IF there’s one thing this teacher has learnt during her 20-plus years, it’s that de-escalating a classroom situation is absolutely vital to a good outcome for students.
This Central West high school teacher, who has asked not to be named, loves her work and the ability it provides her to make a real difference with the students she teaches.
But, her role educating young people comes with a dark side – students who are struggling often take their frustrations out on classmates, teachers and staff.
“Online bullying is a major issue,” she said.
“And, often, as soon as kids have issues they self-harm, it’s a really big issue.”
In recent times, she was cornered by a male student in her class.
“I could see him coming, but I got myself out of the situation,” she said.
“You feel threatened.
“You feel it afterwards, you feel it could have gotten out of control.”
We do training with violence and how to de-esculate the problem before it becomes bigger. You’re constantly using it all the time, some teachers do it better than others.
Despite this, the teacher said it was a “rare situation” in her own teaching history and her training had played a very big part in keeping her and her students safe.
“We do training with violence and how to de-esculate the problem before it becomes bigger,” she said.
“You’re constantly using it all the time, some teachers do it better than others.
“Calm yourself down before you speak to them.”
This teachers said clear, calm communication with students was absolutely vital.
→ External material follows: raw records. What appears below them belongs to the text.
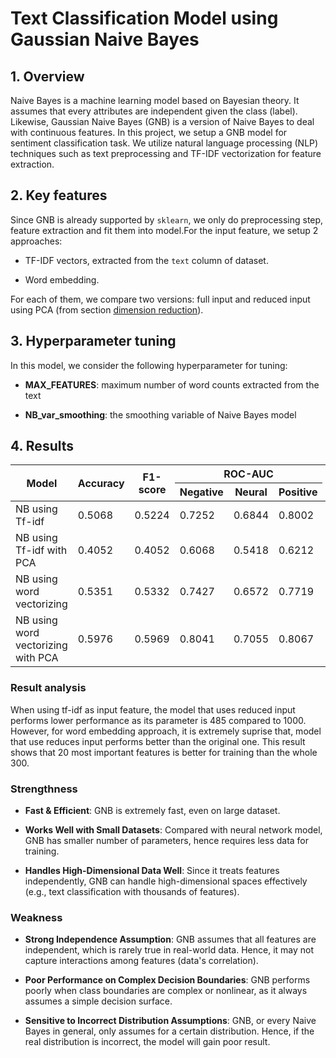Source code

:# Text Classification Model using Gaussian Naive Bayes 

## 1. Overview

Naive Bayes is a machine learning model based on Bayesian theory. It assumes that every attributes are independent given the class (label). Likewise, Gaussian Naive Bayes (GNB) is a version of Naive Bayes to deal with continuous features. In this project, we setup a GNB model for sentiment classification task. We utilize natural language processing (NLP) techniques such as text preprocessing and TF-IDF vectorization for feature extraction.

## 2. Key features

Since GNB is already supported by `sklearn`, we only do preprocessing step, feature extraction and fit them into model.For the input feature, we setup 2 approaches:

* TF-IDF vectors, extracted from the `text` column of dataset.

* Word embedding.

For each of them, we compare two versions: full input and reduced input using PCA (from section [dimension reduction](../dimension_reduction/README.md)).

## 3. Hyperparameter tuning

In this model, we consider the following hyperparameter for tuning:

- **MAX_FEATURES**: maximum number of word counts extracted from the text

- **NB_var_smoothing**: the smoothing variable of Naive Bayes model

## 4. Results

<table>
    <thead>
        <tr>
            <th rowspan=2>Model</th>
            <th rowspan=2>Accuracy</th>
            <th rowspan=2>F1-score</th>
            <th colspan=3>ROC-AUC</th>
            <th rowspan=2>Input dim</th>
        </tr>
        <tr>
            <th>Negative</th>
            <th>Neural</th>
            <th>Positive</th>
        </tr>
    </thead>
    <tbody>
        <tr>
            <td>NB using Tf-idf</td>
            <td>0.5068</td>
            <td>0.5224</td>
            <td>0.7252</td>
            <td>0.6844</td>
            <td>0.8002</td>
            <td>1000</td>
        </tr>
        <tr>
            <td>NB using Tf-idf with PCA</td>
            <td>0.4052</td>
            <td>0.4052</td>
            <td>0.6068</td>
            <td>0.5418</td>
            <td>0.6212</td>
            <td>485</td>
        </tr>
        <tr>
            <td>NB using word vectorizing</td>
            <td>0.5351</td>
            <td>0.5332</td>
            <td>0.7427</td>
            <td>0.6572</td>
            <td>0.7719</td>
            <td>300</td>
        </tr>
        <tr>
            <td>NB using word vectorizing with PCA</td>
            <td>0.5976</td>
            <td>0.5969</td>
            <td>0.8041</td>
            <td>0.7055</td>
            <td>0.8067</td>
            <td>20</td>
        </tr>
    </tbody>
</table>

### Result analysis

When using tf-idf as input feature, the model that uses reduced input performs lower performance as its parameter is 485 compared to 1000. However, for word embedding approach, it is extremely suprise that, model that use reduces input performs better than the original one. This result shows that 20 most important features is better for training than the whole 300.

### Strengthness

- **Fast & Efficient**: GNB is extremely fast, even on large dataset.

- **Works Well with Small Datasets**: Compared with neural network model, GNB has smaller number of parameters, hence requires less data for training.

- **Handles High-Dimensional Data Well**: Since it treats features independently, GNB can handle high-dimensional spaces effectively (e.g., text classification with thousands of features).

### Weakness

- **Strong Independence Assumption**: GNB assumes that all features are independent, which is rarely true in real-world data. Hence, it may not capture interactions among features (data's correlation).

- **Poor Performance on Complex Decision Boundaries**: GNB performs poorly when class boundaries are complex or nonlinear, as it always assumes a simple decision surface.

- **Sensitive to Incorrect Distribution Assumptions**: GNB, or every Naive Bayes in general, only assumes for a certain distribution. Hence, if the real distribution is incorrect, the model will gain poor result.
“You tell them how you’re feeling and they don’t always realise that they’re making you feel that way,” she said.
“You need to talk to them in a calm voice.”
As a parent herself, this teacher had advice for anyone with teenagers.
“Just keep talking your kids, make sure you know where they are and what they’re doing,” she said.
“Maintaining that communication is so important.
“That time at dinner and breakfast is the most important time.”
With regards to the number of student welfare issues in the latest NSW Department of Education report, this teacher said “everything is reportable” these days.
“As soon as a kid tells you something you’ve got to report it, even though it could be an off-the-cuff comment and they don’t really mean it,” she said.